RECORDS PROVIDED —
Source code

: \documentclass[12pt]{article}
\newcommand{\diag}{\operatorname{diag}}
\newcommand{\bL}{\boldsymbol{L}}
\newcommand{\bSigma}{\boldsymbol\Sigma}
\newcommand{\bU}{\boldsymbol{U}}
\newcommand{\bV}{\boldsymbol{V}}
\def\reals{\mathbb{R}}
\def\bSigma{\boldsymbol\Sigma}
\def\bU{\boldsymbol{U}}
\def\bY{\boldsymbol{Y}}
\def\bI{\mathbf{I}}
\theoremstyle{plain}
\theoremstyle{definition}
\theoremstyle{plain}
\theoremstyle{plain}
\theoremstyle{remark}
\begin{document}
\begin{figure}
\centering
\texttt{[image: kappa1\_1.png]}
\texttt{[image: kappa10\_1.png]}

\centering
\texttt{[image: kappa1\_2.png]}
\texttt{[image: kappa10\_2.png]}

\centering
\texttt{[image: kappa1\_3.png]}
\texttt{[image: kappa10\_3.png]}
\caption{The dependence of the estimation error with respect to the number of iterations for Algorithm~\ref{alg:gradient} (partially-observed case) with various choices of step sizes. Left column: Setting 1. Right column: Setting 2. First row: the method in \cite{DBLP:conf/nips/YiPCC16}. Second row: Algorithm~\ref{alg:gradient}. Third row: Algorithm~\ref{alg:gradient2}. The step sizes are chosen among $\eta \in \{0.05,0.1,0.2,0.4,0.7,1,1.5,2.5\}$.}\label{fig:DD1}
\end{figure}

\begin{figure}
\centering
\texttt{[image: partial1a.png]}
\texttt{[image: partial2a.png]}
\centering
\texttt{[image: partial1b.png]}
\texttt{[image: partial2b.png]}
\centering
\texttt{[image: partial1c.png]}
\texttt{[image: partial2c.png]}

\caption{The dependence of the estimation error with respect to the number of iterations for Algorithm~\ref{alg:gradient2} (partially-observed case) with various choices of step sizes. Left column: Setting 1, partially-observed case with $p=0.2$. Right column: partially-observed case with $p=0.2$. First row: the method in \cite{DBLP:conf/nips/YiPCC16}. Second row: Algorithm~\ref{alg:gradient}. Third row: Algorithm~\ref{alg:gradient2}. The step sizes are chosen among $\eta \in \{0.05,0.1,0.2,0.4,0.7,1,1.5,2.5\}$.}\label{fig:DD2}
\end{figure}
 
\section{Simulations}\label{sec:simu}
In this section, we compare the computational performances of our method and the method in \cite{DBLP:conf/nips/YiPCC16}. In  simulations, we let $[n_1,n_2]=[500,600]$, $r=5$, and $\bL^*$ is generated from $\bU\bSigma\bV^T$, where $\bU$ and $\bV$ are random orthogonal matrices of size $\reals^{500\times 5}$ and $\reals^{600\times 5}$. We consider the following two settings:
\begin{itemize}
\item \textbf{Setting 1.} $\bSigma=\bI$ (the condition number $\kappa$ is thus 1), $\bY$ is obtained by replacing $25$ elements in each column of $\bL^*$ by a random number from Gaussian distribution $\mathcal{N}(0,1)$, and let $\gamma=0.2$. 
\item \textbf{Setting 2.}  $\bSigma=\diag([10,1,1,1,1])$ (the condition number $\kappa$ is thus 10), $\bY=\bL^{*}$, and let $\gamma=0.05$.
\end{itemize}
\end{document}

YOUR INSTRUCTIONS —
The lines above need to be restated word for word, all of them.

FINISHED EXERCISE —
Source code

: \documentclass[12pt]{article}
\newcommand{\diag}{\operatorname{diag}}
\newcommand{\bL}{\boldsymbol{L}}
\newcommand{\bSigma}{\boldsymbol\Sigma}
\newcommand{\bU}{\boldsymbol{U}}
\newcommand{\bV}{\boldsymbol{V}}
\def\reals{\mathbb{R}}
\def\bSigma{\boldsymbol\Sigma}
\def\bU{\boldsymbol{U}}
\def\bY{\boldsymbol{Y}}
\def\bI{\mathbf{I}}
\theoremstyle{plain}
\theoremstyle{definition}
\theoremstyle{plain}
\theoremstyle{plain}
\theoremstyle{remark}
\begin{document}
\begin{figure}
\centering
\texttt{[image: kappa1\_1.png]}
\texttt{[image: kappa10\_1.png]}

\centering
\texttt{[image: kappa1\_2.png]}
\texttt{[image: kappa10\_2.png]}

\centering
\texttt{[image: kappa1\_3.png]}
\texttt{[image: kappa10\_3.png]}
\caption{The dependence of the estimation error with respect to the number of iterations for Algorithm~\ref{alg:gradient} (partially-observed case) with various choices of step sizes. Left column: Setting 1. Right column: Setting 2. First row: the method in \cite{DBLP:conf/nips/YiPCC16}. Second row: Algorithm~\ref{alg:gradient}. Third row: Algorithm~\ref{alg:gradient2}. The step sizes are chosen among $\eta \in \{0.05,0.1,0.2,0.4,0.7,1,1.5,2.5\}$.}\label{fig:DD1}
\end{figure}

\begin{figure}
\centering
\texttt{[image: partial1a.png]}
\texttt{[image: partial2a.png]}
\centering
\texttt{[image: partial1b.png]}
\texttt{[image: partial2b.png]}
\centering
\texttt{[image: partial1c.png]}
\texttt{[image: partial2c.png]}

\caption{The dependence of the estimation error with respect to the number of iterations for Algorithm~\ref{alg:gradient2} (partially-observed case) with various choices of step sizes. Left column: Setting 1, partially-observed case with $p=0.2$. Right column: partially-observed case with $p=0.2$. First row: the method in \cite{DBLP:conf/nips/YiPCC16}. Second row: Algorithm~\ref{alg:gradient}. Third row: Algorithm~\ref{alg:gradient2}. The step sizes are chosen among $\eta \in \{0.05,0.1,0.2,0.4,0.7,1,1.5,2.5\}$.}\label{fig:DD2}
\end{figure}
 
\section{Simulations}\label{sec:simu}
In this section, we compare the computational performances of our method and the method in \cite{DBLP:conf/nips/YiPCC16}. In  simulations, we let $[n_1,n_2]=[500,600]$, $r=5$, and $\bL^*$ is generated from $\bU\bSigma\bV^T$, where $\bU$ and $\bV$ are random orthogonal matrices of size $\reals^{500\times 5}$ and $\reals^{600\times 5}$. We consider the following two settings:
\begin{itemize}
\item \textbf{Setting 1.} $\bSigma=\bI$ (the condition number $\kappa$ is thus 1), $\bY$ is obtained by replacing $25$ elements in each column of $\bL^*$ by a random number from Gaussian distribution $\mathcal{N}(0,1)$, and let $\gamma=0.2$. 
\item \textbf{Setting 2.}  $\bSigma=\diag([10,1,1,1,1])$ (the condition number $\kappa$ is thus 10), $\bY=\bL^{*}$, and let $\gamma=0.05$.
\end{itemize}
\end{document}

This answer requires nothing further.